It’s my first time, be gentle

Jun 3, 2010 by

It’s my first time, be gentle

When we see a newborn baby, we say “be gentle.”  Or we encounter a puppy or a kitten, our natural response is “careful, gentle.”  Or when we see something delicate or something of great value, our initial inclination is to be gentle.

So what exactly does it mean to be gentle.  Webster’s dictionary says “to be free from harshness, sternness, or violence.  Soft, delicate”

We tend to know innately when to be gentle (when gentleness is called for) on new things (babies and puppies) and on valuable things.  But do we know how to be gentle with one another?  That’s the question: Can we see that each of us has a tender inside, a valuable core, a vulnerable piece that needs a soft delicate touch?
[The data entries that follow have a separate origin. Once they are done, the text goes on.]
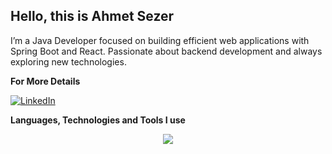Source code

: 
## Hello, this is **Ahmet Sezer**
I’m a Java Developer focused on building efficient web applications with Spring Boot and React. Passionate about backend development and always exploring new technologies.

**For More Details** 

 [![LinkedIn](https://img.shields.io/badge/LinkedIn-black?style=flat-square&logo=linkedin&logoColor=white)](https://www.linkedin.com/in/ahmet-sezerr/) 

**Languages, Technologies and Tools I use**
<p align="center">
  <a href="https://skillicons.dev">
    <img src="https://skillicons.dev/icons?i=git,java,spring,nodejs,postgres,js,ts,react,vite,bootstrap,tailwind," />
  </a>
</p>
I’d like to take Webster’s definition and take it a step further. Push it into a more human realm.  What’s the definition of being gentle with another person?  How about: “to open ourselves and truly see how another is affected by our words, our behaviors, our actions, and then to be soft and delicate with those words, behaviors and actions”

That definition of gentleness requires us to truly see another person (see my Mirror, Mirror blog).  To be aware of the tenderness under the rough human exterior.  It requires us to be awake to how our own baggage can distort our true desire to be gentle.

So here’s my question: “When was the last time you were truly gentle?”  It could be to yourself, to someone else, to some thing.  I know for me, I haven’t been as gentle as I’d like to be on many different occasions.  And most of the time I don’t even realize I’m being … what’s the opposite of gentle … harsh.  That’s a hard word.  I’ve been harsher than I could be, than I want to be many times.  Wow, that’s an eye opener just writing it.

So be gentle with yourself; with others.  Pay attention to who they truly are.  If you can truly see the person across from you, next to you, on the other end of the phone or txt, then I’ll bet your natural instinct to be tender will kick in.  And the gentler you are, the more tenderness will be returned.